I attempted my own custom nn module and inserted into the lesson3 notebook but the results are much worse with the same network parameters. What am I doing wrong?
class net2 (torch.nn.Module):
def __init__(self,dftrain,dfvalid,trainY,actual,contin_vars,cat_vars):
super(net2,self).__init__()
self.n,self.nv,self.contin_vars,self.cat_vars=dftrain.shape[0],dfvalid.shape[0],contin_vars,cat_vars
y=trainY[:,None]
yv=actual[:,None]
x_c,xv_c=self.normalize_inputs(dftrain,dfvalid,contin_vars)
x_cat,xv_cat=dftrain[cat_vars].values,dfvalid[cat_vars].values
self.contin_vars,self.cat_vars=contin_vars,cat_vars
self.x_c,self.x_cat,self.xv_c,self.xv_cat=x_c,x_cat,xv_c,xv_cat
self.x_c=torch.FloatTensor(self.x_c)
self.x_cat=torch.LongTensor(self.x_cat)
self.xv_c=torch.FloatTensor(self.xv_c)
self.xv_cat=torch.LongTensor(self.xv_cat)

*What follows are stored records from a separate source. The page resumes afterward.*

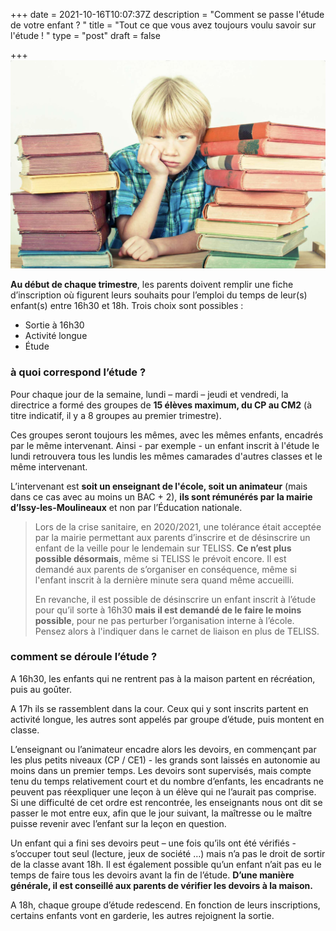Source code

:+++
date = 2021-10-16T10:07:37Z
description = "Comment se passe l'étude de votre enfant ? "
title = "Tout ce que vous avez toujours voulu savoir sur l'étude ! "
type = "post"
draft = false

+++
**![Tout ce que vous avez toujours voulu savoir sur l'étude ! ](/img9.jpg "L'étude")**

**Au début de chaque trimestre**, les parents doivent remplir une fiche d’inscription où figurent leurs souhaits pour l’emploi du temps de leur(s) enfant(s) entre 16h30 et 18h. Trois choix sont possibles :

* Sortie à 16h30
* Activité longue
* Étude

### **à quoi correspond l’étude** ?

Pour chaque jour de la semaine, lundi – mardi – jeudi et vendredi, la directrice a formé des groupes de **15 élèves maximum, du CP au CM2** (à titre indicatif, il y  a 8 groupes au premier trimestre).

Ces groupes seront toujours les mêmes, avec les mêmes enfants, encadrés par le même intervenant. Ainsi - par exemple - un enfant inscrit à l'étude le lundi retrouvera tous les lundis les mêmes camarades d'autres classes et le même intervenant.

L’intervenant est **soit un enseignant de l'école, soit un animateur** (mais dans ce cas avec au moins un BAC + 2), **ils sont rémunérés par la mairie d’Issy-les-Moulineaux** et non par l’Éducation nationale.

> Lors de la crise sanitaire, en 2020/2021, une tolérance était acceptée par la mairie permettant aux parents d’inscrire et de désinscrire un enfant de la veille pour le lendemain sur TELISS. **Ce n’est plus possible désormais**, même si TELISS le prévoit encore. Il est demandé aux parents de s’organiser en conséquence, même si l'enfant inscrit à la dernière minute sera quand même accueilli.
>
> En revanche, il est possible de désinscrire un enfant inscrit à l’étude pour qu’il sorte à 16h30 **mais il est demandé de le faire le moins possible**, pour ne pas perturber l’organisation interne à l’école. Pensez alors à l'indiquer dans le carnet de liaison en plus de TELISS.

### **comment se déroule l’étude** ?

A 16h30, les enfants qui ne rentrent pas à la maison partent en récréation, puis au goûter.

A 17h ils se rassemblent dans la cour. Ceux qui y sont inscrits partent en activité longue, les autres sont appelés par groupe d’étude, puis montent en classe.

L’enseignant ou l’animateur encadre alors les devoirs, en commençant par les plus petits niveaux (CP / CE1) - les grands sont laissés en autonomie au moins dans un premier temps. Les devoirs sont supervisés, mais compte tenu du temps relativement court et du nombre d’enfants, les encadrants ne peuvent pas réexpliquer une leçon à un élève qui ne l’aurait pas comprise. Si une difficulté de cet ordre est rencontrée, les enseignants nous ont dit se passer le mot entre eux, afin que le jour suivant, la maîtresse ou le maître puisse revenir avec l’enfant sur la leçon en question.

Un enfant qui a fini ses devoirs peut – une fois qu’ils ont été vérifiés - s’occuper tout seul (lecture, jeux de société …) mais n’a pas le droit de sortir de la classe avant 18h. Il est également possible qu’un enfant n’ait pas eu le temps de faire tous les devoirs avant la fin de l’étude. **D’une manière générale, il est conseillé aux parents de vérifier les devoirs à la maison.**

A 18h, chaque groupe d’étude redescend. En fonction de leurs inscriptions, certains enfants vont en garderie, les autres rejoignent la sortie.
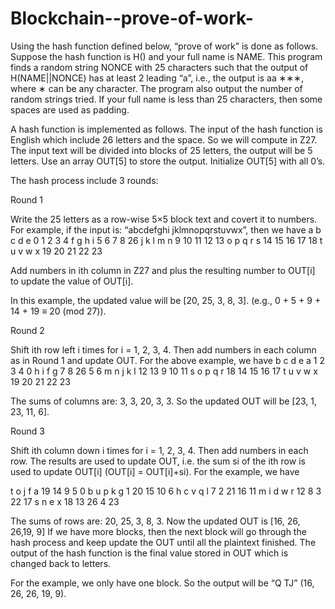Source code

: # Blockchain--prove-of-work-
Using the hash function defined below, “prove of work” is done as follows. Suppose the hash function is H() and your full name is NAME. This program finds a random string NONCE with 25 characters such that the output of H(NAME||NONCE) has at least 2 leading “a”, i.e., the output is aa ∗∗∗, where ∗ can be any character. The program also output the number of random strings tried. If your full name is less than 25 characters, then some spaces are used as padding.



A hash function is implemented as follows. The input of the hash function is English which include 26 letters and the space. So we will compute in Z27. The input text will be divided into blocks of 25 letters, the output will be 5 letters. Use an array OUT[5] to store the output. Initialize OUT[5] with all 0’s. 

The hash process include 3 rounds:

Round 1 

Write the 25 letters as a row-wise 5×5 block text and covert it to numbers.
For example, if the input is: “abcdefghi jklmnopqrstuvwx”, then we have
a b c d e 	0 1 2 3 4
f g h i 5 	6 7 8 26
j k l m n 	9 10 11 12 13
o p q r s 	14 15 16 17 18
t u v w x 	19 20 21 22 23

Add numbers in ith column in Z27 and plus the resulting number to OUT[i] to
update the value of OUT[i].

In this example, the updated value will be [20, 25, 3, 8, 3]. (e.g., 0 + 5 + 9 + 14 + 19 ≡ 20 (mod 27)).

Round 2 

Shift ith row left i times for i = 1, 2, 3, 4. Then add numbers in each column as in Round 1 and update OUT. For the above example, we have
b c d e a 	1 2 3 4 0
h i f g 	7 8 26 5 6
m n j k l	12 13 9 10 11
s o p q r 	18 14 15 16 17
t u v w x 	19 20 21 22 23

The sums of columns are: 3, 3, 20, 3, 3. So the updated OUT will be [23, 1, 23, 11, 6].

Round 3

Shift ith column down i times for i = 1, 2, 3, 4. Then add numbers in each row. The results are used to update OUT, i.e. the sum si of the ith row is used
to update OUT[i] (OUT[i] = OUT[i]+si). For the example, we have

t o j f a	 19 14 9 5 0
b u p k g 	1 20 15 10 6
h c v q l 	7 2 21 16 11
m i d w r 	12 8 3 22 17
s n e x 	18 13 26 4 23

The sums of rows are: 20, 25, 3, 8, 3. Now the updated OUT is [16, 26, 26,19, 9]
If we have more blocks, then the next block will go through the hash process and keep update the OUT until all the plaintext finished. The output of the hash function
is the final value stored in OUT which is changed back to letters. 

For the example, we only have one block. So the output will be “Q TJ” (16, 26, 26, 19, 9).
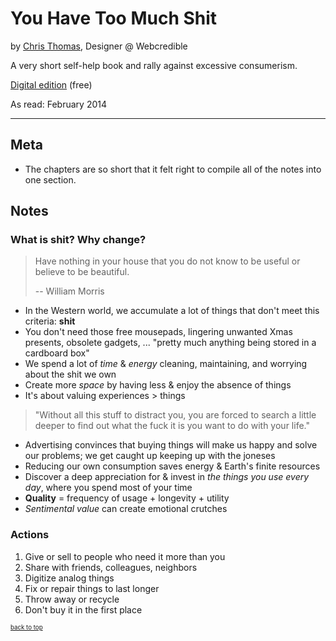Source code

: # You Have Too Much Shit
by [Chris Thomas](http://thomaschris.co.uk/), Designer @ Webcredible

A very short self-help book and rally against excessive consumerism.

[Digital edition](http://youhavetoomuchshit.com/) (free)

As read: February 2014

---

## Meta
- The chapters are so short that it felt right to compile all of the notes into one section.

## Notes

### What is shit? Why change?
> Have nothing in your house that you do not know to be useful or believe to be beautiful.
> 
> -- William Morris

- In the Western world, we accumulate a lot of things that don't meet this criteria: **shit**
- You don't need those free mousepads, lingering unwanted Xmas presents, obsolete gadgets, ... "pretty much anything being stored in a cardboard box"
- We spend a lot of *time* & *energy* cleaning, maintaining, and worrying about the shit we own
- Create more *space* by having less & enjoy the absence of things
- It's about valuing experiences > things
> "Without all this stuff to distract you, you are forced to search a little deeper to find out what the fuck it is you want to do with your life."
- Advertising convinces that buying things will make us happy and solve our problems; we get caught up keeping up with the joneses
- Reducing our own consumption saves energy & Earth's finite resources
- Discover a deep appreciation for & invest in *the things you use every day*, where you spend most of your time
- **Quality** = frequency of usage + longevity + utility
- *Sentimental value* can create emotional crutches

### Actions
1. Give or sell to people who need it more than you
2. Share with friends, colleagues, neighbors
3. Digitize analog things
4. Fix or repair things to last longer
5. Throw away or recycle
6. Don't buy it in the first place

<sub><sup>[back to top](#)</sub></sup>
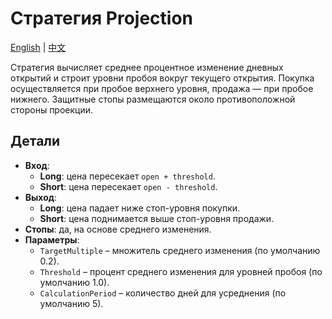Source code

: # Стратегия Projection
[English](README.md) | [中文](README_cn.md)

Стратегия вычисляет среднее процентное изменение дневных открытий и строит уровни пробоя вокруг текущего открытия. Покупка осуществляется при пробое верхнего уровня, продажа — при пробое нижнего. Защитные стопы размещаются около противоположной стороны проекции.

## Детали

- **Вход**:
  - **Long**: цена пересекает `open + threshold`.
  - **Short**: цена пересекает `open - threshold`.
- **Выход**:
  - **Long**: цена падает ниже стоп-уровня покупки.
  - **Short**: цена поднимается выше стоп-уровня продажи.
- **Стопы**: да, на основе среднего изменения.
- **Параметры**:
  - `TargetMultiple` – множитель среднего изменения (по умолчанию 0.2).
  - `Threshold` – процент среднего изменения для уровней пробоя (по умолчанию 1.0).
  - `CalculationPeriod` – количество дней для усреднения (по умолчанию 5).
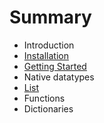 # Summary

* Introduction
* [Installation](installation.md)
* [Getting Started](get_started.md)
* Native datatypes
* [List](list.md)
* Functions
* Dictionaries
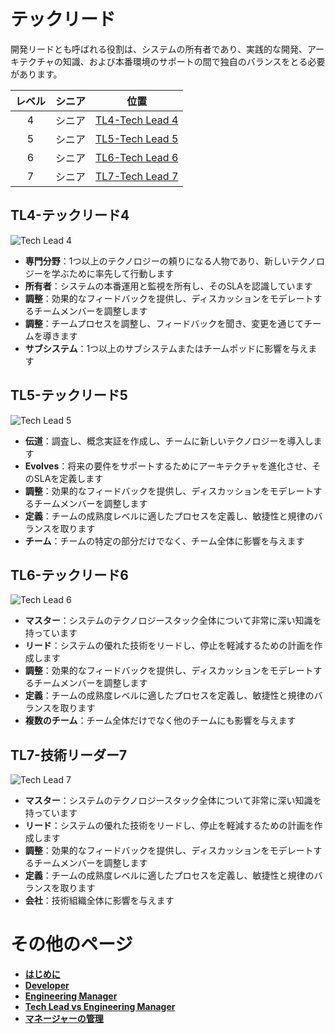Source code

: # テックリード

開発リードとも呼ばれる役割は、システムの所有者であり、実践的な開発、アーキテクチャの知識、および本番環境のサポートの間で独自のバランスをとる必要があります。

|レベル|シニア|位置|
|:---:|:---:|:---:|
|4|シニア|[TL4-Tech Lead 4](#tl4---tech-lead-4)|
|5|シニア|[TL5-Tech Lead 5](#tl5---tech-lead-5)|
|6|シニア|[TL6-Tech Lead 6](#tl6---tech-lead-6)|
|7|シニア|[TL7-Tech Lead 7](#tl7---tech-lead-7)|


## TL4-テックリード4

![Tech Lead 4](/charts/techlead-4.png)

* **専門分野**：1つ以上のテクノロジーの頼りになる人物であり、新しいテクノロジーを学ぶために率先して行動します
* **所有者**：システムの本番運用と監視を所有し、そのSLAを認識しています
* **調整**：効果的なフィードバックを提供し、ディスカッションをモデレートするチームメンバーを調整します
* **調整**：チームプロセスを調整し、フィードバックを聞き、変更を通じてチームを導きます
* **サブシステム**：1つ以上のサブシステムまたはチームポッドに影響を与えます

## TL5-テックリード5

![Tech Lead 5](/charts/techlead-5.png)

* **伝道**：調査し、概念実証を作成し、チームに新しいテクノロジーを導入します
* **Evolves**：将来の要件をサポートするためにアーキテクチャを進化させ、そのSLAを定義します
* **調整**：効果的なフィードバックを提供し、ディスカッションをモデレートするチームメンバーを調整します
* **定義**：チームの成熟度レベルに適したプロセスを定義し、敏捷性と規律のバランスを取ります
* **チーム**：チームの特定の部分だけでなく、チーム全体に影響を与えます

## TL6-テックリード6

![Tech Lead 6](/charts/techlead-6.png)

* **マスター**：システムのテクノロジースタック全体について非常に深い知識を持っています
* **リード**：システムの優れた技術をリードし、停止を軽減するための計画を作成します
* **調整**：効果的なフィードバックを提供し、ディスカッションをモデレートするチームメンバーを調整します
* **定義**：チームの成熟度レベルに適したプロセスを定義し、敏捷性と規律のバランスを取ります
* **複数のチーム**：チーム全体だけでなく他のチームにも影響を与えます

## TL7-技術リーダー7

![Tech Lead 7](/charts/techlead-7.png)

* **マスター**：システムのテクノロジースタック全体について非常に深い知識を持っています
* **リード**：システムの優れた技術をリードし、停止を軽減するための計画を作成します
* **調整**：効果的なフィードバックを提供し、ディスカッションをモデレートするチームメンバーを調整します
* **定義**：チームの成熟度レベルに適したプロセスを定義し、敏捷性と規律のバランスを取ります
* **会社**：技術組織全体に影響を与えます

# その他のページ

* [**はじめに**](README.md)
* [**Developer**](Developer.md)
* [**Engineering Manager**](EngineeringManager.md)
* [**Tech Lead vs Engineering Manager**](TechLead-EngineeringManager.md)
* [**マネージャーの管理**](Managing-Managers.md)

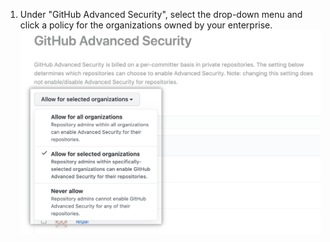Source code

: 1. Under "GitHub Advanced Security", select the drop-down menu and click a policy for the organizations owned by your enterprise. ![Drop-down to select Advanced Security policy for organizations in the enterprise account](/assets/images/help/enterprises/select-advanced-security-organization-policy.png)
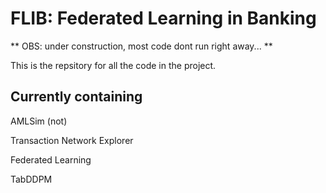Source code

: # FLIB: Federated Learning in Banking

** OBS: under construction, most code dont run right away... **

This is the repsitory for all the code in the project.

## Currently containing

AMLSim (not)

Transaction Network Explorer

Federated Learning

TabDDPM
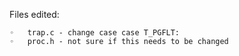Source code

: Files edited:


	◦	trap.c - change case case T_PGFLT:
	◦	proc.h - not sure if this needs to be changed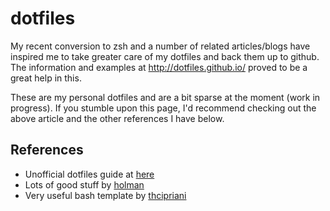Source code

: # dotfiles

My recent conversion to zsh and a number of related articles/blogs have inspired me to take greater care of my dotfiles and back them up to github. The information and examples at http://dotfiles.github.io/ proved to be a great help in this. 

These are my personal dotfiles and are a bit sparse at the moment (work in progress). If you stumble upon this page, I'd recommend checking out the above article and the other references I have below. 

## References

- Unofficial dotfiles guide at [here](http://dotfiles.github.io)
- Lots of good stuff by [holman](https://github.com/holman)
- Very useful bash template by [thcipriani](https://github.com/thcipriani)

self.y=torch.FloatTensor(y)
self.yv=torch.FloatTensor(yv)
# Embedding Layer for categorical
emb_dims=[]
num_weights=0
for i,myNm in enumerate(self.cat_vars):
num_codes=len(torch.unique(self.x_cat[:,i]))+1
cats=min(50,num_codes//2)
emb_dims.append((num_codes,cats))
num_weights+=cats
print (myNm, num_codes, cats)
self.emb_dims,self.num_weights=emb_dims,num_weights
self.define_architecture()
self.initialize_parameters()
if 1==0:
self.calculate_loss()
self.backward()
def initialize_parameters(self):
for i,emb_layer in enumerate(self.emb_layers):
emb_layer.weight.data.uniform_(0,0.05)
torch.nn.init.normal_(self.linear_3.weight,0,0.05)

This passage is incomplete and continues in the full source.